Every line below that holds the string "DOCS" should be copied out.

§ **Dataset**:
--------------------------------------------------

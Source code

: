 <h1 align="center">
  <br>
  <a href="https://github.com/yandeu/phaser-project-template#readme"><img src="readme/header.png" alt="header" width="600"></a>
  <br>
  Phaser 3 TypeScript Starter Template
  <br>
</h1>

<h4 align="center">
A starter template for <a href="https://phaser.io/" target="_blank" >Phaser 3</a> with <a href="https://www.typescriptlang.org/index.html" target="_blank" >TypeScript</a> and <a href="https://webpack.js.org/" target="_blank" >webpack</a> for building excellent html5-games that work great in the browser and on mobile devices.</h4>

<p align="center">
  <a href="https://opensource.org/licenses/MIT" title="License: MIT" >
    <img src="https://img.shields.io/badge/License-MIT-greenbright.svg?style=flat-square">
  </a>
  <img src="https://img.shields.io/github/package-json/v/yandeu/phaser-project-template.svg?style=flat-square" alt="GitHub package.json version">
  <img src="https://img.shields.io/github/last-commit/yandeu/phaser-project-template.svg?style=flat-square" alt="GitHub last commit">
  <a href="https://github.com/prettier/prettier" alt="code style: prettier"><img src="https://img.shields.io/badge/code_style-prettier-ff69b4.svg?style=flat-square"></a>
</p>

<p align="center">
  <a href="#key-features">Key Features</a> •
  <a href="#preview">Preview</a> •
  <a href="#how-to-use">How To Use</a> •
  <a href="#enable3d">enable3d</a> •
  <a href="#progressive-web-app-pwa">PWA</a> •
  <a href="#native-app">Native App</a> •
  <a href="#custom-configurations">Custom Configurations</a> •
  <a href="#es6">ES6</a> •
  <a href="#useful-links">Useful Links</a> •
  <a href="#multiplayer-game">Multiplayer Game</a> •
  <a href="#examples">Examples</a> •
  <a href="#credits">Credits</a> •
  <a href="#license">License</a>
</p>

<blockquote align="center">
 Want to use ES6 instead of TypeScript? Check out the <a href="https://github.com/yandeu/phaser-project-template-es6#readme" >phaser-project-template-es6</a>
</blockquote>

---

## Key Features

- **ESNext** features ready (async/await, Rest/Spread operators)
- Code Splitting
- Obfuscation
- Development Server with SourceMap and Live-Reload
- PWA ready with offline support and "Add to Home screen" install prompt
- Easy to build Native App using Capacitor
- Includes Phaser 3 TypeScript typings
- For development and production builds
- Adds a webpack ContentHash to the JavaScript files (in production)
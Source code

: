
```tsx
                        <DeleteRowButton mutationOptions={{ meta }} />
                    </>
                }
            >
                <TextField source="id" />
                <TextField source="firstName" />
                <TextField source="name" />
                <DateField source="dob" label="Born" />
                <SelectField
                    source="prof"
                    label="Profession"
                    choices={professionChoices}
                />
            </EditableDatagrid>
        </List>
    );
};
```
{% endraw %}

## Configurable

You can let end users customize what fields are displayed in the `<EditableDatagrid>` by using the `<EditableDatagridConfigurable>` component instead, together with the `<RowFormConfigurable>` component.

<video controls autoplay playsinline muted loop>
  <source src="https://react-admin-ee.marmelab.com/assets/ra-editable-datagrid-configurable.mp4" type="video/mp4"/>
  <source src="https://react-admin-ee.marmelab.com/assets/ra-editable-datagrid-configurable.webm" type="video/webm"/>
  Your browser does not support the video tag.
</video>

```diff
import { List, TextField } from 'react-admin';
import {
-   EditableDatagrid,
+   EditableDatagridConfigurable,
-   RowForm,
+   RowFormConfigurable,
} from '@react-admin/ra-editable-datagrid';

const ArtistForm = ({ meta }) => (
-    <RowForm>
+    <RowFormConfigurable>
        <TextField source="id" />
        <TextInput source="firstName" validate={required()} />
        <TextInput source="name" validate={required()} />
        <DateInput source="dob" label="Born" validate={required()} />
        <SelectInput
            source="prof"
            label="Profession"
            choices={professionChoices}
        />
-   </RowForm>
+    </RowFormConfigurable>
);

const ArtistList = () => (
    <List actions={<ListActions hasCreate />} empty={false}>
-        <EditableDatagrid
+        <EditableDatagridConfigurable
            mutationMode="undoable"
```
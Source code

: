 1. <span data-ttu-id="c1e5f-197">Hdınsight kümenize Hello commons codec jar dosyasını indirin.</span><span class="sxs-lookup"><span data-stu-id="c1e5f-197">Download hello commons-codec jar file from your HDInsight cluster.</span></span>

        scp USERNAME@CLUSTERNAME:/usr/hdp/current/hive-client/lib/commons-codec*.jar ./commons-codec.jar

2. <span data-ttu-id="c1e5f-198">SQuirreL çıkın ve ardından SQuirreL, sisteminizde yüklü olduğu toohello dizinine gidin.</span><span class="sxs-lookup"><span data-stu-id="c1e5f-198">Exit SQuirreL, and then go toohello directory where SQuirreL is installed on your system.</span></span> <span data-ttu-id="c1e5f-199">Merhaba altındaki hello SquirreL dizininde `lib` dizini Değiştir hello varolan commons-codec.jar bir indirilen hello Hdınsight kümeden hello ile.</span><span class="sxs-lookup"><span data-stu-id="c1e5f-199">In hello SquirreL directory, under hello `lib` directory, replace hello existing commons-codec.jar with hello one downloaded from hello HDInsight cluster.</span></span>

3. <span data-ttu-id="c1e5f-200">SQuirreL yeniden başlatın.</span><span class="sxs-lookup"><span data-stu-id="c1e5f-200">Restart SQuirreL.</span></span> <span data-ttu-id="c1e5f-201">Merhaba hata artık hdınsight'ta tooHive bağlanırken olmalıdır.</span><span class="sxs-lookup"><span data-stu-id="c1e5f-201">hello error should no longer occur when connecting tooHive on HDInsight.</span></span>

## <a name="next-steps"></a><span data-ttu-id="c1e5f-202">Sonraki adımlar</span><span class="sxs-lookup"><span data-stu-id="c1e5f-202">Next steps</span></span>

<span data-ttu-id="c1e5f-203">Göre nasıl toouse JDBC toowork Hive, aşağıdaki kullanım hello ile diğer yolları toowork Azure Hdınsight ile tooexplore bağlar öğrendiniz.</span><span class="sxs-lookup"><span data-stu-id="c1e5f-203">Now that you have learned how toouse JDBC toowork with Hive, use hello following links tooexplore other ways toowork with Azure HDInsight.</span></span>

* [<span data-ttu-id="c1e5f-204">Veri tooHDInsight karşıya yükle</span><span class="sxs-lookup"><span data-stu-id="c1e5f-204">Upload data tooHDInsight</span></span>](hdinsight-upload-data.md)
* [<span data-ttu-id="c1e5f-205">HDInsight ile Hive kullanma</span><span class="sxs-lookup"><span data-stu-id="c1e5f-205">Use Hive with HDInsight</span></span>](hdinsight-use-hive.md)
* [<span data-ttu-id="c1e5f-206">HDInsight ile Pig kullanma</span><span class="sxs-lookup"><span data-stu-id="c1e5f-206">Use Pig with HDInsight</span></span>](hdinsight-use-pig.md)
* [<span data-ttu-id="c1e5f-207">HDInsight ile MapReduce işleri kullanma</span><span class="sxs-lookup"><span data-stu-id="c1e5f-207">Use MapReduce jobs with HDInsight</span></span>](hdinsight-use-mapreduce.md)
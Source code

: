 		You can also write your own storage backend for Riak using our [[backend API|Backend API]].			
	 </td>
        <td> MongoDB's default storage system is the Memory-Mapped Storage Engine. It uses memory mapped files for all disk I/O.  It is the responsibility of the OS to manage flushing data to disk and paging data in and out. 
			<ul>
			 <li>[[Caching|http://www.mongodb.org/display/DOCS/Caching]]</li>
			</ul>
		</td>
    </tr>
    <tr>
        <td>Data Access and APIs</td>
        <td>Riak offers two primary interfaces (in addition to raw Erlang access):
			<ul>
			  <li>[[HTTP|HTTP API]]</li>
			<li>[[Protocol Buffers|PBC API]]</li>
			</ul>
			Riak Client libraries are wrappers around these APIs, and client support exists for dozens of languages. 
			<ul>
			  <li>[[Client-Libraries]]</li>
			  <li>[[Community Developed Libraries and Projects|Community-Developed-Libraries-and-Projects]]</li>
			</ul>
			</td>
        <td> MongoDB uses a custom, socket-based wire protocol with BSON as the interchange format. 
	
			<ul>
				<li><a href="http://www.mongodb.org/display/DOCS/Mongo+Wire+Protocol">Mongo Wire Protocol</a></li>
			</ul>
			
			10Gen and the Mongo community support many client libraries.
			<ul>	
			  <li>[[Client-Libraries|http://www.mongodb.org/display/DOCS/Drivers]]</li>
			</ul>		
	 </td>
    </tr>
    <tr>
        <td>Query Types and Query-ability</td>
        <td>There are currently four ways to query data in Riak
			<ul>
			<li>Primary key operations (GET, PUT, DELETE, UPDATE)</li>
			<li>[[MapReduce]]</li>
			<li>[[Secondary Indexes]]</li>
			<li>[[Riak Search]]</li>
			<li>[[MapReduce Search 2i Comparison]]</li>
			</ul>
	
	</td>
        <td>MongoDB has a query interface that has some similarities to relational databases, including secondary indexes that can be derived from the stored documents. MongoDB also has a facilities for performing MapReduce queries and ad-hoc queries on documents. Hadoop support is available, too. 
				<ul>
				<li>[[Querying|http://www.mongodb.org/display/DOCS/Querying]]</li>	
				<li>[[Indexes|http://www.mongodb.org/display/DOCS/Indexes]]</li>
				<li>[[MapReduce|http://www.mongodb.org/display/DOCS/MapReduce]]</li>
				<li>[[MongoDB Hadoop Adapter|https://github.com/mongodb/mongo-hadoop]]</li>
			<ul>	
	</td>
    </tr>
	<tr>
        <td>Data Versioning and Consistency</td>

--------------------------------------------------

§ **Answer to this task**:
			 <li>[[Caching|http://www.mongodb.org/display/DOCS/Caching]]</li>
				<li><a href="http://www.mongodb.org/display/DOCS/Mongo+Wire+Protocol">Mongo Wire Protocol</a></li>
			  <li>[[Client-Libraries|http://www.mongodb.org/display/DOCS/Drivers]]</li>
				<li>[[Querying|http://www.mongodb.org/display/DOCS/Querying]]</li>	
				<li>[[Indexes|http://www.mongodb.org/display/DOCS/Indexes]]</li>
				<li>[[MapReduce|http://www.mongodb.org/display/DOCS/MapReduce]]</li>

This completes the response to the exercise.